2005-07-20 Thread Mark Wielaard
Hi David,

On Tue, 2005-07-12 at 08:06 -0400, David P Grove wrote:
 So, I'm having a hard time seeing how this optimization actually makes 
 the code faster under any reasonable assumptions of what an optimizing JIT 
 is going to do.  It seems mostly harmless to have it (although it makes 
 the method larger, and thus a slightly less attractive candidate for 
 inlining), but if it actually buys you any measurable speedup on a high 
 performance VM, then you should really take a hard look at your VM/JIT 
 and find out why they didn't do a good job on the unoptimized version in 
 the first place.  clone() on an array is just a short hand for a new 
 followed by an arraycopy, and the new followed by arraycopy idiom shows up 
 all over the place so you need to do a good job on it.

I hear you :) Don't do performance hacks without actual benchmarking.

I admit to have only done some quick tests on a none-high performance
runtime (jamvm).
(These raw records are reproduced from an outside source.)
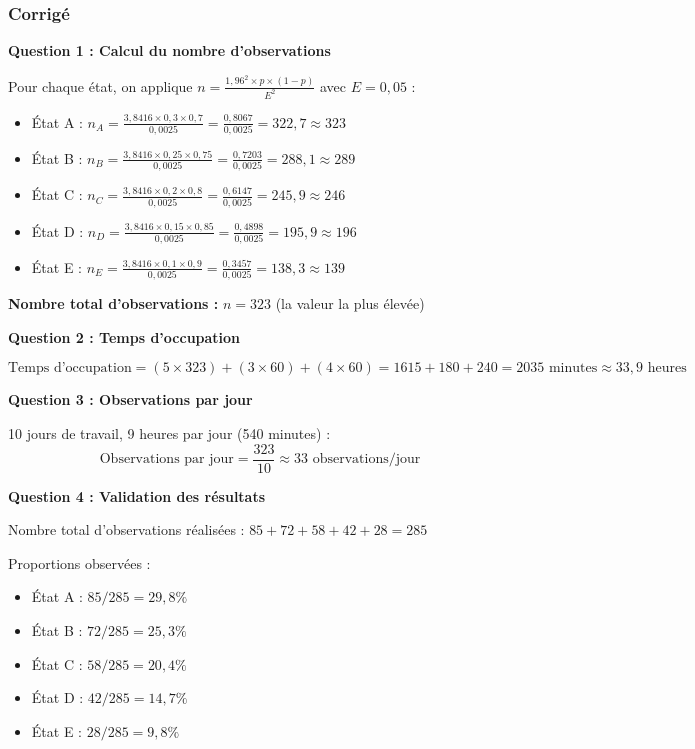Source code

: \documentclass[a4paper,12pt]{article}
\begin{document}
\subsubsection{Corrigé}

\textbf{Question 1 : Calcul du nombre d'observations}

Pour chaque état, on applique $n = \frac{1,96^2 \times p \times (1-p)}{E^2}$ avec $E = 0,05$ :

\begin{itemize}
    \item État A : $n_A = \frac{3,8416 \times 0,3 \times 0,7}{0,0025} = \frac{0,8067}{0,0025} = 322,7 \approx 323$
    \item État B : $n_B = \frac{3,8416 \times 0,25 \times 0,75}{0,0025} = \frac{0,7203}{0,0025} = 288,1 \approx 289$
    \item État C : $n_C = \frac{3,8416 \times 0,2 \times 0,8}{0,0025} = \frac{0,6147}{0,0025} = 245,9 \approx 246$
    \item État D : $n_D = \frac{3,8416 \times 0,15 \times 0,85}{0,0025} = \frac{0,4898}{0,0025} = 195,9 \approx 196$
    \item État E : $n_E = \frac{3,8416 \times 0,1 \times 0,9}{0,0025} = \frac{0,3457}{0,0025} = 138,3 \approx 139$
\end{itemize}

\textbf{Nombre total d'observations :} $n = 323$ (la valeur la plus élevée)

\textbf{Question 2 : Temps d'occupation}

\[
\text{Temps d'occupation} = (5 \times 323) + (3 \times 60) + (4 \times 60) = 1615 + 180 + 240 = 2035 \text{ minutes} \approx 33,9 \text{ heures}
\]

\textbf{Question 3 : Observations par jour}

10 jours de travail, 9 heures par jour (540 minutes) :
\[
\text{Observations par jour} = \frac{323}{10} \approx 33 \text{ observations/jour}
\]

\textbf{Question 4 : Validation des résultats}

Nombre total d'observations réalisées : $85 + 72 + 58 + 42 + 28 = 285$

Proportions observées :
\begin{itemize}
    \item État A : $85/285 = 29,8\%$
    \item État B : $72/285 = 25,3\%$
    \item État C : $58/285 = 20,4\%$
    \item État D : $42/285 = 14,7\%$
    \item État E : $28/285 = 9,8\%$
\end{itemize}
\end{document}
And the numbers seemed to indicate that this special
case was triggered a lot, so I just assumed it would be beneficial in
general. Unfortunately I didn't have a working setup of jikesRVM and
kaffe and gcj both have a slightly different implementation of this
method.

The reason I thought no reasonable optimizing JIT could actually
optimize this even with the call to arraycopy was because it cannot know
that when count == value.length then offset == 0 so no bounds-checks are
needed. So hand-optimizing that case into a array.clone() seemed like a
win.

It would be interesting to see the actual code produced by JikesRVM
before and after this optimization for this method.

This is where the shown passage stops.